- Exercise goal
State only how many lines below include the word "optimization".

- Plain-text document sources
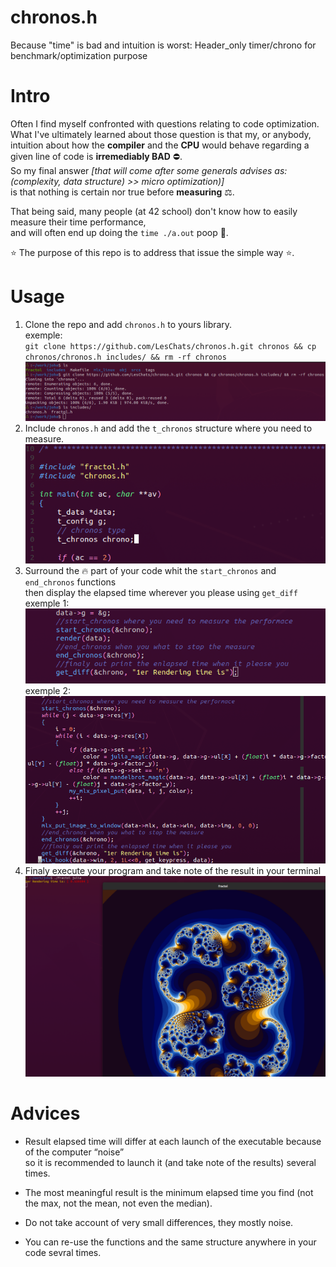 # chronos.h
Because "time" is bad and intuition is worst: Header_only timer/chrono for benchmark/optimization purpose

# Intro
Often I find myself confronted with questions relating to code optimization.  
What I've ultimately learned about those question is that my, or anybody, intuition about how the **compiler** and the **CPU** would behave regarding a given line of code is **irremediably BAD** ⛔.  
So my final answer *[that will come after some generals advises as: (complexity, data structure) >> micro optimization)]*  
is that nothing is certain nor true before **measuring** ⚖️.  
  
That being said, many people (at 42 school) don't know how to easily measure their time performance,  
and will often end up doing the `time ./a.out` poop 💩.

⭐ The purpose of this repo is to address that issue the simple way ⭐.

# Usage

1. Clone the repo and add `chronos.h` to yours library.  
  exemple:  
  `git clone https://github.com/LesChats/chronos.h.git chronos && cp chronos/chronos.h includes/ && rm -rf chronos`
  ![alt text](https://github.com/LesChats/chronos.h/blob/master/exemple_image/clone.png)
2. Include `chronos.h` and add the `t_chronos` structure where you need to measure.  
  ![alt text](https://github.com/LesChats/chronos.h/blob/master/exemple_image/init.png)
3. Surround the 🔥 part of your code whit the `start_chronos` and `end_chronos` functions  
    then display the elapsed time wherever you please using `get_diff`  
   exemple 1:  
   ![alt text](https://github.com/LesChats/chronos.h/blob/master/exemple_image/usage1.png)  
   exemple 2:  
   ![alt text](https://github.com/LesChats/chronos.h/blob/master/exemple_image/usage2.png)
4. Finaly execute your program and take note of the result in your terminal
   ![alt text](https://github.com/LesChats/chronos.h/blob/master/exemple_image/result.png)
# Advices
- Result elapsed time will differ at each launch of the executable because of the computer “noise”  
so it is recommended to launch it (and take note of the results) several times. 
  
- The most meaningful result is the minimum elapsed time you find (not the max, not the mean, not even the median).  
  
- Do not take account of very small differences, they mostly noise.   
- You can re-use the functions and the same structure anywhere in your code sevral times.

---

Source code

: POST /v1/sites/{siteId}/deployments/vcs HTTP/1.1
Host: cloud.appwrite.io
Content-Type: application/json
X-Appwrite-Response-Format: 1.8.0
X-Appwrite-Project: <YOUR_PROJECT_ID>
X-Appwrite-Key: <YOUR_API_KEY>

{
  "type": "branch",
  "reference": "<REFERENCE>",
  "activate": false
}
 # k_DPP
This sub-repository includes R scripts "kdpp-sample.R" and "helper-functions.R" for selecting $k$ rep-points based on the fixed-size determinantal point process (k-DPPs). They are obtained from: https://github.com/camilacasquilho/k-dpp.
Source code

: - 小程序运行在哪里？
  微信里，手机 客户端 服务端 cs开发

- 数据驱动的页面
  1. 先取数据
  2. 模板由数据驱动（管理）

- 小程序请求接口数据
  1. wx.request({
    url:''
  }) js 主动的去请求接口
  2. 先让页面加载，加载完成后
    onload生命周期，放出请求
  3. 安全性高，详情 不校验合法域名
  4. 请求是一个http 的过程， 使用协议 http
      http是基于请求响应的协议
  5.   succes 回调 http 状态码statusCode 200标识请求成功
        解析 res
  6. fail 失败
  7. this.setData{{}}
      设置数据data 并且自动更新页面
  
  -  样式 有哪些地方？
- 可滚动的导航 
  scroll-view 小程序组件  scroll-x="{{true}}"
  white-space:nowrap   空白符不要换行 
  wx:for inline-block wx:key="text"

...

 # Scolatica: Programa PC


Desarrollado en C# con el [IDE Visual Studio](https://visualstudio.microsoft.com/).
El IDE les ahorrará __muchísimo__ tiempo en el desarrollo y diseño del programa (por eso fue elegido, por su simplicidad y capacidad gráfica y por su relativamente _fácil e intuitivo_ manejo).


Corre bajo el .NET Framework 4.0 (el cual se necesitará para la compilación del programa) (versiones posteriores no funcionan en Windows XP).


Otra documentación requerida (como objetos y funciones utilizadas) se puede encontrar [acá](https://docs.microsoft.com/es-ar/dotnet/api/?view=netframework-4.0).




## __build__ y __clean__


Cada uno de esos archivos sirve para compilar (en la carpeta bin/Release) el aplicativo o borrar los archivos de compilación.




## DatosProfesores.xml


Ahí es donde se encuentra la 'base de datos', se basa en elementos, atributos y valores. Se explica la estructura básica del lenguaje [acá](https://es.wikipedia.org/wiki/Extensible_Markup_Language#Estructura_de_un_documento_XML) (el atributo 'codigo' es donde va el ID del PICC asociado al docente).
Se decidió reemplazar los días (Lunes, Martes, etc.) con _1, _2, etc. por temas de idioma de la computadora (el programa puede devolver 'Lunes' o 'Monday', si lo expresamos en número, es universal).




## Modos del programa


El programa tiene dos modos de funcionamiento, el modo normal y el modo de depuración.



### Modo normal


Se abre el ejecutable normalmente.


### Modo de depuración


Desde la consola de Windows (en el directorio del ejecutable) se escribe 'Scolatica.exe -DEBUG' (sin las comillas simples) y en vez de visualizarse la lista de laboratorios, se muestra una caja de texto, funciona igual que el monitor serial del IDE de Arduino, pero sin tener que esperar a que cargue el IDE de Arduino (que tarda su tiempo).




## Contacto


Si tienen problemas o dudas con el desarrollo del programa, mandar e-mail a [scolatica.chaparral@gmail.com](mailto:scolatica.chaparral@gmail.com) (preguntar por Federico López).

- Task output
3